Assign user to a single security group among ones contained in a OU

Question

Hello,

We would like to implement a form / extend one where a user (eventually created before) is made member of a security group defining his/her role, and this group is one among all the roles (groups) available in a precise OU.

Ideally, we envision a form field called 'Role' whose value is a combo box filled with all the roles the user could assume. That value would then make the user a member of the corresponding group, eventually removing him/her from any other previously role held. We understand that PowerShell coding is in order (either before visualizing the or after form validation), but we are prepared for this.

Or maybe a special (modified) 'Add to group' function is more suitable, calling it 'Add to role' with an exit script to guarantee the membership to a single role?

Apologize if the question seems convoluted. Thanks!

Answer 1

Hello,

Sorry for the confusion, but we are not quite sure about the desired behavior. When a user calls a function, they need to be able to select a single group from a list and then get added to it. Is that correct? If so, you can use a custom command with a drop-down list parameter. The values of the parameter items will be group distinguished names and the item names can correspond to the role names. For example: In the custom command, there will only be the Add to group action: The following tutorial should be helpful: https://www.adaxes.com/help/CreateCustomCommand/. If this is not what you need, please, describe the desired behavior with live examples and screenshots (if possible).

Comments

Hello,

Thank you for your answer. I'll try to be more specific: assume that in a given OU there is a set of security groups, each one identifying internally a specific role. To give a couple of examples, the security group F-Secretary in that OU identifies a secretary. That group is already member of one or more other domain security groups (in other OUs) which give access to the resources the security group controls. Or you have the security group F-Head of Department, which is member in turn of all the security groups controlling the resources an head of department should access.

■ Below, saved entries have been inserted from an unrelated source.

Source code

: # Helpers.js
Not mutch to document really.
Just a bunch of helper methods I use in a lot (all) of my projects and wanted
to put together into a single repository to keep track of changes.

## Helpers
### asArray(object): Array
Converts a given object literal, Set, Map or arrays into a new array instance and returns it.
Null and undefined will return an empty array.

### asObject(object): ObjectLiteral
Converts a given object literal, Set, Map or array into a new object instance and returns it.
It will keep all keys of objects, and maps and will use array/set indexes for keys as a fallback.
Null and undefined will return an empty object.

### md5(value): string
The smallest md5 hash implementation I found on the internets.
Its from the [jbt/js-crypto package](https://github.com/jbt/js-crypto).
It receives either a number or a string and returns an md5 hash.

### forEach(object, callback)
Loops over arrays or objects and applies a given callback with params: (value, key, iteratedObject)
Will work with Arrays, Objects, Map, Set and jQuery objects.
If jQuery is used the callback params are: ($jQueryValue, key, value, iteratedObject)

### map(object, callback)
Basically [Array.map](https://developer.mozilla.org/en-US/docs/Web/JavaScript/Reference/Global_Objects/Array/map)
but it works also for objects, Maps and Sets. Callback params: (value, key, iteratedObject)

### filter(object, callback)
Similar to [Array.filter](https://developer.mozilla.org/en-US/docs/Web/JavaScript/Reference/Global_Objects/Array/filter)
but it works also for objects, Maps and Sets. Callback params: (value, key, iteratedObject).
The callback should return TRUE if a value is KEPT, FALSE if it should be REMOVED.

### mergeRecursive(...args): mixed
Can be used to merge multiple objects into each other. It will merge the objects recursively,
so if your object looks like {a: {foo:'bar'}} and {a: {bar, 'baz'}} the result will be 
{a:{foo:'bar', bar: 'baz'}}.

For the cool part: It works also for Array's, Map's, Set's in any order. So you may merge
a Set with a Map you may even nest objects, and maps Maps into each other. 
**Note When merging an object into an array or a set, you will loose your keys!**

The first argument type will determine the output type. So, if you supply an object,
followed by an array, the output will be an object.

The idea behind is that by making a given user account a member of one of those 'role' groups will give the user access all the necessary resources. Hence the idea of making the user a member of just one of the 'role' groups, plus of course making room for additional specific needs an user could have in terms of membership.

For the help desk it would be helpful to have a 'guided' way to add the user to its role, but of course it is perfectly possible to do the same with the provided "Add to group" feature, except that it's less inmediate and it doesn't avoid possible manual errors, apart from browsing among tens or hundreds of security groups.

I don't know if the above explains better what we do have in mind.

Thanks a lot!

---

Hello,

Thank you for the provided details. It looks like the approach we suggested above should work just fine. Please, give it a try. If there is something specific in the solution that does not meet your needs, please, point it out in details.

---

Thank you again.

Now, regarding the custom command, the Drop-down list parameter needs to be pre-loaded manually, i.e. can't be generated dynamically with a script I suppose.

And the Directory object picker can only be filtered on a given OU, but always returns the AD object (the group samAccountName supposedly), right?

The best solution could be to pre-fill the drop-down list dynamically with a script at run time, getting the AD objects currently defined and eventually using another attribute (the display name for instance) in the list. But maybe we are asking too much.

---

Hello,

Drop-down list parameter needs to be pre-loaded manually, i.e. can't be generated dynamically with a script I suppose.

Yes, that is correct.

And the Directory object picker can only be filtered on a given OU, but always returns the AD object (the group samAccountName supposedly), right?

Yes, that is correct. However, the actual parameter value is the distinguished name, not the sAMAcountName.

The best solution could be to pre-fill the drop-down list dynamically with a script at run time

Unfortunately, there is no such possibility. We have plans for something like that, but there is currently no ETA for the feature.